Souvent soutenues au niveau alimentaire, ou aussi avec des produits pour les bébés, mais pas au niveau hygiénique, les femmes sans-abri, n’ayant pas la possibilité d’acheter le nécessaire, pendant leurs règles se protègent avec ce qu’elles trouvent, ou même ne se protègent pas du tout. Se retrouvant donc dans des conditions inhumaines une semaine par mois, elles ont beaucoup de problèmes de santé. Cette situation fait aussi baisser leur confiance en elles, ce qui rend plus difficile une possible réinsertion.

« Le but est aussi de détruire le tabou des règles et d’amener une aide collective pour une amélioration de leur quotidien. »

Les règles sont un sujet dont on parle trop peu souvent, et pour autant cela reste quelque chose de totalement naturel.

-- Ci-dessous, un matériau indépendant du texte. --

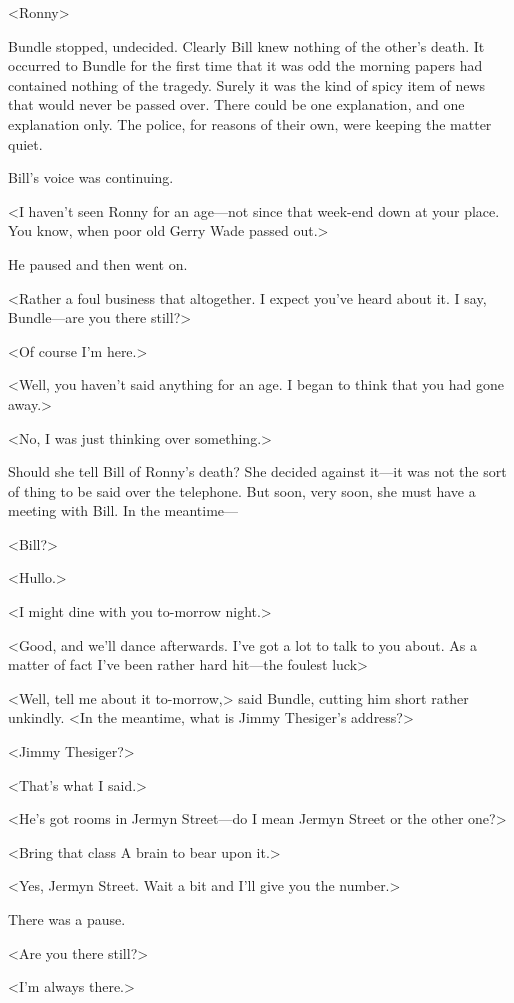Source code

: <Ronny\longdash>

Bundle stopped, undecided. Clearly Bill knew nothing of the other's death. It occurred to Bundle for the first time that it was odd the morning papers had contained nothing of the tragedy. Surely it was the kind of spicy item of news that would never be passed over. There could be one explanation, and one explanation only. The police, for reasons of their own, were keeping the matter quiet.

Bill's voice was continuing.

<I haven't seen Ronny for an age—not since that week-end down at your place. You know, when poor old Gerry Wade passed out.>

He paused and then went on.

<Rather a foul business that altogether. I expect you've heard about it. I say, Bundle—are you there still?>

<Of course I'm here.>

<Well, you haven't said anything for an age. I began to think that you had gone away.>

<No, I was just thinking over something.>

Should she tell Bill of Ronny's death? She decided against it—it was not the sort of thing to be said over the telephone. But soon, very soon, she must have a meeting with Bill. In the meantime—

<Bill?>

<Hullo.>

<I might dine with you to-morrow night.>

<Good, and we'll dance afterwards. I've got a lot to talk to you about. As a matter of fact I've been rather hard hit—the foulest luck\longdash>

<Well, tell me about it to-morrow,> said Bundle, cutting him short rather unkindly. <In the meantime, what is Jimmy Thesiger's address?>

<Jimmy Thesiger?>

<That's what I said.>

<He's got rooms in Jermyn Street—do I mean Jermyn Street or the other one?>

<Bring that class A brain to bear upon it.>

<Yes, Jermyn Street. Wait a bit and I'll give you the number.>

There was a pause.

<Are you there still?>

<I'm always there.>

Certaines femmes ont encore du mal à en parler, et beaucoup d’hommes ne veulent pas en entendre parler, au point où même en faisant les courses, le rayon des serviettes reste un lieu à éviter. L’association ALyon Nous entend surmonter ce tabou et nous encourage donc tous, femmes et hommes, à participer à la collecte.

Si le projet marche, une collecte mensuelle sera la prochaine étape pour l’association.

« Ça sera peut-être compliqué, mais en tout cas, je suis optimiste ! » conclut Pauline.